(Extracted records)

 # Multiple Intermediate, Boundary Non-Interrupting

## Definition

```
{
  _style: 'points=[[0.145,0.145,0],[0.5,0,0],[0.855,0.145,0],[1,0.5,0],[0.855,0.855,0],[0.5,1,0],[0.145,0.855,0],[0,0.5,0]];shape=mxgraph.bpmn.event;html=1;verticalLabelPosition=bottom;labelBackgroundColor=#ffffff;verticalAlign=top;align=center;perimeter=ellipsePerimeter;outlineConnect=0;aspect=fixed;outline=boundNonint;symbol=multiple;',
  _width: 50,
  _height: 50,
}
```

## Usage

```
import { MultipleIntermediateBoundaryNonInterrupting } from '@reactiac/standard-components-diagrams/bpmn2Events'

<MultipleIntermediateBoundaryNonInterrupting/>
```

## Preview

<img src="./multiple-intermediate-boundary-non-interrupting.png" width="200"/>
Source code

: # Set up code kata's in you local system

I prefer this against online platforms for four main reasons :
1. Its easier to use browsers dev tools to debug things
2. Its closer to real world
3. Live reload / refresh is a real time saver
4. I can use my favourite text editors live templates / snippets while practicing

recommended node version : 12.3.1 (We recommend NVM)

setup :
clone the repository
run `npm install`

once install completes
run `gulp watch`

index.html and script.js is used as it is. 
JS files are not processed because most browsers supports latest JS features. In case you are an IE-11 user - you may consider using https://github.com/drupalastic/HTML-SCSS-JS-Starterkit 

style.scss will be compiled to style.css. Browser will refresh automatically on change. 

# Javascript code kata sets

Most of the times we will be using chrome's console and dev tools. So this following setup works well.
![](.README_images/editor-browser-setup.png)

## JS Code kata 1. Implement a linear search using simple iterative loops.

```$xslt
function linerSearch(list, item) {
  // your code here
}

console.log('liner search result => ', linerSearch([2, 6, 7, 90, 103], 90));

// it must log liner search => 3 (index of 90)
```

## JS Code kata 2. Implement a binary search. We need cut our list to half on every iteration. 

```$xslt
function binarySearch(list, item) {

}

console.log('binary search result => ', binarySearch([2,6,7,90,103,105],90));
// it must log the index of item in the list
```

...

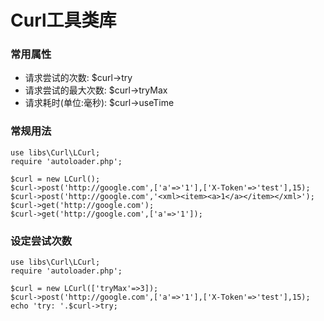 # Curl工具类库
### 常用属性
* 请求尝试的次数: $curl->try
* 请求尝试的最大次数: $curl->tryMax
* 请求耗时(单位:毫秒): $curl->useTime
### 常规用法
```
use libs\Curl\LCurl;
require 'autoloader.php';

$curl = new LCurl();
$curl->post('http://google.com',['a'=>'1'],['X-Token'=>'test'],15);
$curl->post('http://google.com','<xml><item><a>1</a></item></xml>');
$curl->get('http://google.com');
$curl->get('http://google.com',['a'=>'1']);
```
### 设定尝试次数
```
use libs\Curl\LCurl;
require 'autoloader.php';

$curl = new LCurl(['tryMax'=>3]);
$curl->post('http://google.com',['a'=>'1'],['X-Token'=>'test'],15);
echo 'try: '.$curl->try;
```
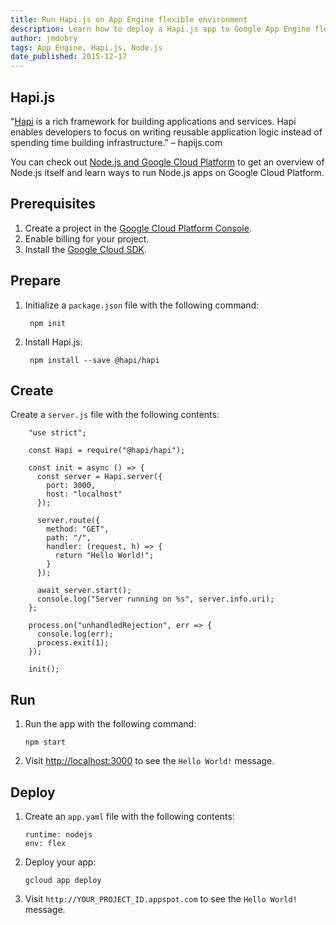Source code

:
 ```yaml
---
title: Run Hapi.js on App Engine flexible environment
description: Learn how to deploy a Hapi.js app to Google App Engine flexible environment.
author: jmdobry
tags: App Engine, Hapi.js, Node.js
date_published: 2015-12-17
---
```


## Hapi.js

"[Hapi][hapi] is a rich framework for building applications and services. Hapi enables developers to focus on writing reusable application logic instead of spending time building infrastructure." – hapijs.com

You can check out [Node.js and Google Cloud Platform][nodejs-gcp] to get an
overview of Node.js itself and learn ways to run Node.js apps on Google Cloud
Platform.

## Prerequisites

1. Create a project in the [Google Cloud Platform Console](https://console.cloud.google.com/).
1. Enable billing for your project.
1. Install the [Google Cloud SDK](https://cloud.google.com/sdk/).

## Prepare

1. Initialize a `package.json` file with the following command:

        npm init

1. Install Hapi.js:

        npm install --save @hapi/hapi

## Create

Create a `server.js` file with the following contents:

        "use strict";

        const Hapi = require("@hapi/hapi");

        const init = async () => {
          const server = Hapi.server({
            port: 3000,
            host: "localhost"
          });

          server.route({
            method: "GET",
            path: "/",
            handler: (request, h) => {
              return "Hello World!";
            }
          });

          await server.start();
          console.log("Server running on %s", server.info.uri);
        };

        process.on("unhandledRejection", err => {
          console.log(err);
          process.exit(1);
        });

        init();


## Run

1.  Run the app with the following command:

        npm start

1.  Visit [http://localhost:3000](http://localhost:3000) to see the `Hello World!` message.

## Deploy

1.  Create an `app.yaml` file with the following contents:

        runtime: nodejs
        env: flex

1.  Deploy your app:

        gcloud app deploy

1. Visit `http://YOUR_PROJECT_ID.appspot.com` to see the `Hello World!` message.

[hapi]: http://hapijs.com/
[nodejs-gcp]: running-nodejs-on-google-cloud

---

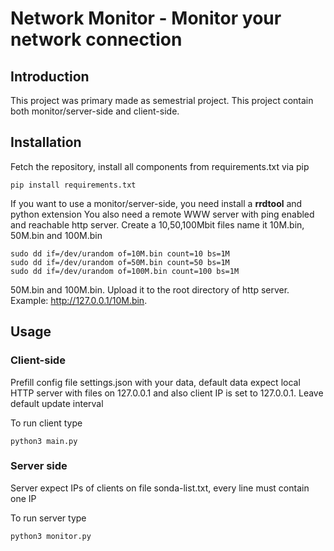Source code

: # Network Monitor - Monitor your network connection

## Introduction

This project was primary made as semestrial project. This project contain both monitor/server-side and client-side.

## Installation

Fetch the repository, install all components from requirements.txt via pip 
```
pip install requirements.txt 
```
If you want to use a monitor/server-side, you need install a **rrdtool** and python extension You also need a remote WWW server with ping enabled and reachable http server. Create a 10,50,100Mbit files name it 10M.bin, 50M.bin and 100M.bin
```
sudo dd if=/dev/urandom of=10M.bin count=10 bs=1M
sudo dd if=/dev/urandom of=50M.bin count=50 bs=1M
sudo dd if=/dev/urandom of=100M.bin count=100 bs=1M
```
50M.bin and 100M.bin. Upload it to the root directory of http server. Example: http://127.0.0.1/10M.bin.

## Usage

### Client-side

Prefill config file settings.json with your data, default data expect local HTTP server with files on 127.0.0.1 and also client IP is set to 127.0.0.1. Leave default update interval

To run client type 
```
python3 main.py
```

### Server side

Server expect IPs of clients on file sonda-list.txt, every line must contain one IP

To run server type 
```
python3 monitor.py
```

_WHAT IS EXPECTED_: Please report every line of the records above that contains the word "Hello".

_RESULT BELOW_:
              return "Hello World!";
1.  Visit [http://localhost:3000](http://localhost:3000) to see the `Hello World!` message.
1. Visit `http://YOUR_PROJECT_ID.appspot.com` to see the `Hello World!` message.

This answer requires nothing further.